World

Euro-area confidence inches up from record low as lockdown eased


By: Bloomberg |

Published: May 28, 2020 10:26:25 pm


A winch carries a sealed steel coil over a storage area ahead of shipping at the Salzgitter AG steel plant in Salzgitter, Germany, on Monday, March 2, 2020. The steelmaker reports earnings on March 16. Photographer: Krisztian Bocsi/Bloomberg

Economic sentiment in the euro area rose from a record low after companies started to reopen across the continent following the easing of pandemic restrictions.

A small pickup in the European Commission gauge is consistent with similar reports in recent weeks that suggest the 19-nation region is slowly working its way out of the worst crisis in living memory. At the same time, the loss of jobs and business to weeks of lockdowns is likely to leave lasting damage on the fabric of the economy.

The recovery in industry confidence in May was driven entirely by higher production expectations, which reversed roughly half their slide of the previous two months.
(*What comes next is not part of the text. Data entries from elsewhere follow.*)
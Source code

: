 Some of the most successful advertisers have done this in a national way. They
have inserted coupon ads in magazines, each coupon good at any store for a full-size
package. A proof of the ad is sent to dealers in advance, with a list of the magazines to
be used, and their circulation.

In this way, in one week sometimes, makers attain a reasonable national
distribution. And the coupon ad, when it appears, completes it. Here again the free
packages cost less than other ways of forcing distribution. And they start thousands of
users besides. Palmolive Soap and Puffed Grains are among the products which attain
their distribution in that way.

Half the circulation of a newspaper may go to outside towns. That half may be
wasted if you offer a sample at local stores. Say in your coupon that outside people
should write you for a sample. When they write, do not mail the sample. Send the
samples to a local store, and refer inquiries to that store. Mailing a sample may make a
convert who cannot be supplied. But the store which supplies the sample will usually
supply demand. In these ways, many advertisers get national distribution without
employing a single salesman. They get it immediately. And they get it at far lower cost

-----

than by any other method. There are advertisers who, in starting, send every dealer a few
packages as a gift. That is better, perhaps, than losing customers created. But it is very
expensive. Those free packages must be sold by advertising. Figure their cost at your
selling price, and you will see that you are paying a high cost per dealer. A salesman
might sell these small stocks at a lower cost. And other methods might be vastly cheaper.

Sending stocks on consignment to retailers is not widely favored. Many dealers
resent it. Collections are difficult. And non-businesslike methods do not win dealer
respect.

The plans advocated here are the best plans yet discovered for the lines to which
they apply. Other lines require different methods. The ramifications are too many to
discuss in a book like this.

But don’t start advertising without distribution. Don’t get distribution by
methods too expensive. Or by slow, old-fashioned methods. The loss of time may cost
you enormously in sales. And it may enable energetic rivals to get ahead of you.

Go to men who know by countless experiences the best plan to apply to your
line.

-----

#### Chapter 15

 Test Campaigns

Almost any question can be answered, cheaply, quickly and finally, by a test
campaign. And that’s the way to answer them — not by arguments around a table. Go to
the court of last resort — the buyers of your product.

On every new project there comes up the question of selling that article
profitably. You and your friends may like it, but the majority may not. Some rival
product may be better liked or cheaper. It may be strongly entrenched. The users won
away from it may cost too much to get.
At the same time, manufacturers became more pessimistic about demand, and sentiment in services also worsened, reflecting the particular pressure on hotels, restaurants and tourism.

The European Union’s executive arm unveiled an unprecedented stimulus package Wednesday that’s anchored by 750 billion euros ($825 billion) of joint debt issuance and skewed toward euro members most affected by the pandemic including Italy and Spain.

Governments have also announced generous individual initiatives to help their economies regain ground. Earlier this week, President Emmanuel Macron unveiled a raft of measures aimed at reviving France’s struggling car industry. Germany is set to present a comprehensive plan in early June.

European Central Bank President Christine Lagarde has praised member states for their quick response and tried to alleviate concern on Wednesday that higher public spending will result in a new debt crisis. Policy makers have kept borrowing costs low with a new 750 billion-euro bond-purchase plan, which is likely to be increased at next week’s Governing Council meeting.

At that time, new economic projections will be available. The commission has predicted a 7.7% decline in euro-area output for the year, and the ECB is bracing for a slump between 8% and 12%.

With efforts to revive the economy growing in size, sentiment rose to 67.5 from a downwardly revised 64.9 in April. That number was updated to account for changes in French data.

Sentiment edged up in the Netherlands, Germany, and Spain and was broadly unchanged in France. With April data for Italy unavailable, it’s not possible to judge the latest twists in the trend in the euro area’s third-largest economy.

The region’s employment expectations gauge bounced back in May but remained at historically low levels. Job losses are only starting to mount, especially in industries hardest-hit by the pandemic. Unemployment is rising even in Germany despite a generous support program offered by the state.

TUI AG, the world’s biggest package-holiday company, will eliminate as many as 8,000 jobs, about 15% of its workforce. Air France-KLM has started talks with unions to reduce staff as part of a restructuring to be unveiled in the coming months.